If an adult were to cross a road instead of using the pedestrian bridge, or jump a bus queue, or drive without wearing a seat belt, and they were to get caught, what would one expect the outcome to be? A spot fine maybe? A court appearance resulting in a minor misdemeanour sentence? Perhaps an order to attend a driving school refresher course? All reasonable. What if instead, the outcome was that they would be held face-down and brutally whipped 50 times?
What would you call that? Barbarism? Human rights violation? Authoritarianism or totalitarianism? State-sponsored violence or terrorism? How about all of the above? And yet, despite how easy it is to identify human rights abuses as such when they are inflicted on adults, somehow when they are inflicted on children, something inside the Nigerian mind shifts, and excuses begin to emerge: “Spare the rod” this, and “We turned out fine” that. Why do Nigerians identify what SARS does to innocent people as human rights violations, but make an infinite number of excuses for the exact same things – up to and including death – when they involve children and take place in a school environment?

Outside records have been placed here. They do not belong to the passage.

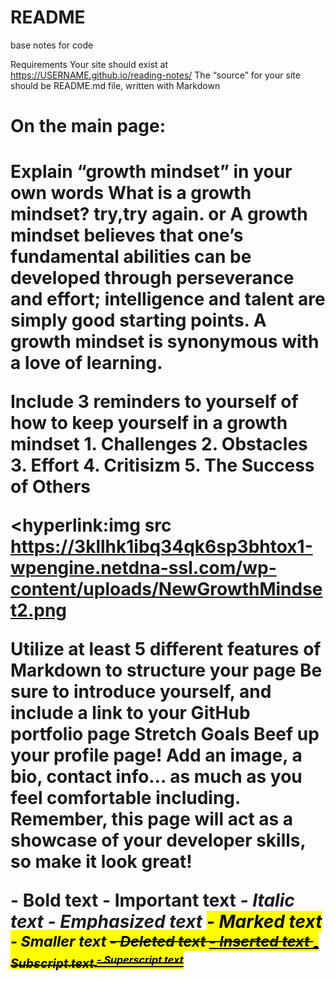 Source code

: # README
base notes for code







Requirements
Your site should exist at https://USERNAME.github.io/reading-notes/
The “source” for your site should be README.md file, written with Markdown
<h1>On the main page:<h1/>
<body>
  <p>Explain “growth mindset” in your own words
What is a growth mindset?
try,try again. <b/> or
A growth mindset believes that one’s fundamental abilities can be developed through perseverance and effort; intelligence and talent are simply good starting points. A growth mindset is synonymous with a love of learning.
<p/>
Include <UL:>3 reminders to yourself of how to keep yourself in a growth mindset
<b>1. Challenges<b/>
<b>2. Obstacles<b/>
<b>3. Effort<b/>
<b>4. Critisizm<b/>
<b>5. The Success of Others<b/>


<hyperlink:img src
https://3kllhk1ibq34qk6sp3bhtox1-wpengine.netdna-ssl.com/wp-content/uploads/NewGrowthMindset2.png


Utilize at least 5 different features of Markdown to structure your page
Be sure to introduce yourself, and include a link to your GitHub portfolio page
Stretch Goals
Beef up your profile page! Add an image, a bio, contact info… as much as you feel comfortable including. Remember, this page will act as a showcase of your developer skills, so make it look great!

<b> - Bold text
<strong> - Important text
<i> - Italic text
<em> - Emphasized text
<mark> - Marked text
<small> - Smaller text
<del> - Deleted text
<ins> - Inserted text
<sub> - Subscript text
<sup> - Superscript text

No, we did not “turn out fine”
The regular counterpoint to any message advocating for an end to normalised child brutalisation and child rights violations in Nigeria is the canard “We turned out fine.” What this statement means is that since previous generations also went through horrific abuse and brutalisation at the hands of older people and authority figures, and they went on to become functioning members of society, younger generations must face the same experiences too. After all, if the older ones went through it and did not die, then it must be no big deal. It is only a rite of passage.
In reality, there are dozens of psychological research studies showing that “We turned out fine” is one of the worst lies ever told. We most certainly did not, in fact, turn out fine or anything close to it. These studies have linked childhood bullying and brutalisation to behavioural disorders, personality disorders, depression, eating disorders, low self-esteem and a plethora of other psychological and psychiatric problems in adulthood.
It has also been established that school bullies and abusive authority figures who are not punished for their actions often go on to replicate these actions in their adulthood, contributing toward making the world just that little bit worse than it already is. The school bully and sexual deviant who did not get isolated and punished for it in school is likely going to sharpen those personality traits and become an abusive colleague, boss, spouse or parent. The victims of bullying and brutalisation who never get justice go on to become silent, passive, docile citizens who allow injustice to happen around them because all they have ever been taught is that might is right – who is “right” or “wrong” depends on who has the capacity to inflict violence.
I am sure the picture I have just painted looks very familiar to anyone who lives or has spent an extended amount of time in Nigeria. Nigeria is the ultimate bully’s paradise – the country where Yakubu Gowon and Murtala Mohammed – known school bullies at Barewa College – went on to become genocidal, coup plotting, totalitarian military dictators who bullied entire populations after bullying junior students in school.
But hey, I guess “they turned out fine.”